**THE DATA:**
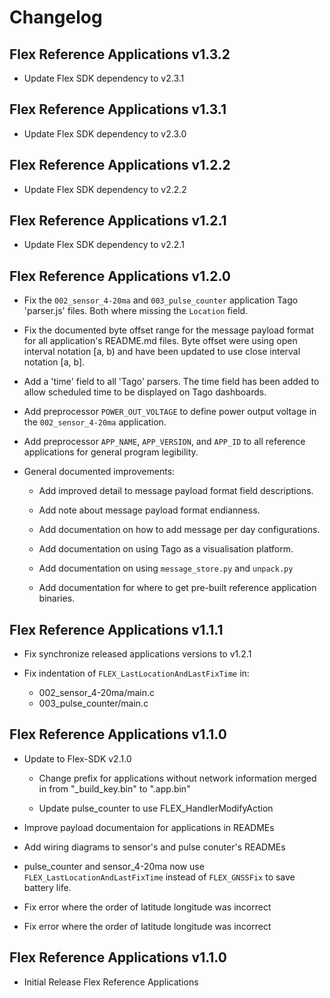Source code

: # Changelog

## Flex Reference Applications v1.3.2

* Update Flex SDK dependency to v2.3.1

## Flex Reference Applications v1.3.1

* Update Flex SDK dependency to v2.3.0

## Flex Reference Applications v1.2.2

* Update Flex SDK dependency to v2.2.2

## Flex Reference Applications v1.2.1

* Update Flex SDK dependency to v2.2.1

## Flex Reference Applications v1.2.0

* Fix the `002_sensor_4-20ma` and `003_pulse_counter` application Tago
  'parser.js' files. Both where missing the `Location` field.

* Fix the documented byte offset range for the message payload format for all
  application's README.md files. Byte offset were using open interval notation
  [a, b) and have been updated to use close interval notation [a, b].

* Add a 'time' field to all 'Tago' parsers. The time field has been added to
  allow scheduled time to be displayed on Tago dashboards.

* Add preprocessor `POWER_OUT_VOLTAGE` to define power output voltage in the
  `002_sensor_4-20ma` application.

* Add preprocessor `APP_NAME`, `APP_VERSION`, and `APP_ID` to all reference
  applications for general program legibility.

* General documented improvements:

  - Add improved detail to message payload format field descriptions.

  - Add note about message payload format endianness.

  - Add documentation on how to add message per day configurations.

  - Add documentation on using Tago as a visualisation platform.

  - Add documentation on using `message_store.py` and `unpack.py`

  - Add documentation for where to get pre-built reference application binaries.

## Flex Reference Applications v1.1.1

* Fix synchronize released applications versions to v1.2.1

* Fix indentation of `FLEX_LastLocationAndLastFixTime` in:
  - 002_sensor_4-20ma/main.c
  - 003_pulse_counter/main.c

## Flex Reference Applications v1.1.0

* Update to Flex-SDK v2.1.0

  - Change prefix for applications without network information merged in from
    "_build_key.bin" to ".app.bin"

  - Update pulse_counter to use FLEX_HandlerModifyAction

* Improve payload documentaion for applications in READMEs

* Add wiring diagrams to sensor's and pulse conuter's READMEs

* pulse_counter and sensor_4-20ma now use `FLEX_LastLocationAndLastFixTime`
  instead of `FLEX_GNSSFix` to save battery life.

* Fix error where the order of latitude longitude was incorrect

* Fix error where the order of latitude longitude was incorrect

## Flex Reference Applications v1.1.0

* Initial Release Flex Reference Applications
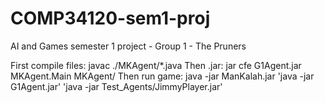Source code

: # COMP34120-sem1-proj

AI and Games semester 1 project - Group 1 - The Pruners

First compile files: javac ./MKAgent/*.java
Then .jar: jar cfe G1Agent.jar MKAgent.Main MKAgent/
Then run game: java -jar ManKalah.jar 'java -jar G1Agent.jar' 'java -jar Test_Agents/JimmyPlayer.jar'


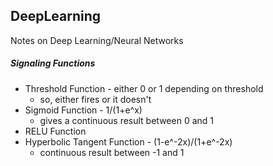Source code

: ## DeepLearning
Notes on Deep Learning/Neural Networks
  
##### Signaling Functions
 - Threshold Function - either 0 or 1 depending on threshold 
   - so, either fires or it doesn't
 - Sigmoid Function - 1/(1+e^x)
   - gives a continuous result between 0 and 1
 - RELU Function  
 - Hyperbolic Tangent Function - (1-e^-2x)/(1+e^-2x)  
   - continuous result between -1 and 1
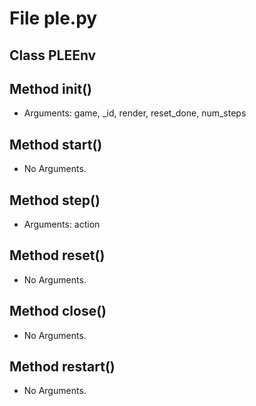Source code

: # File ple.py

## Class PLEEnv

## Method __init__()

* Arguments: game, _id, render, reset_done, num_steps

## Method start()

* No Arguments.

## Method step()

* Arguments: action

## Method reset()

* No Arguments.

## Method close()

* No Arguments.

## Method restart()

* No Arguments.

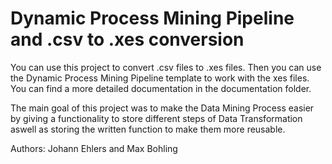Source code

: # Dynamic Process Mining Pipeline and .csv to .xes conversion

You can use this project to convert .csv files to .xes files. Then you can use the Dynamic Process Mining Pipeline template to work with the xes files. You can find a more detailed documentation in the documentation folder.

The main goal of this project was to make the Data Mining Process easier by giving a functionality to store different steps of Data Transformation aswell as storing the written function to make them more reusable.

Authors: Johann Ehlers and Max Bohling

**ACTIVITY:** Precisely the lines between those holding "versions to v1.2.1" and "- Change prefix", inclusive, are to be reproduced from the listing above, with nothing added.

**EXERCISE SOLUTION:**
* Fix synchronize released applications versions to v1.2.1

* Fix indentation of `FLEX_LastLocationAndLastFixTime` in:
  - 002_sensor_4-20ma/main.c
  - 003_pulse_counter/main.c

## Flex Reference Applications v1.1.0

* Update to Flex-SDK v2.1.0

  - Change prefix for applications without network information merged in from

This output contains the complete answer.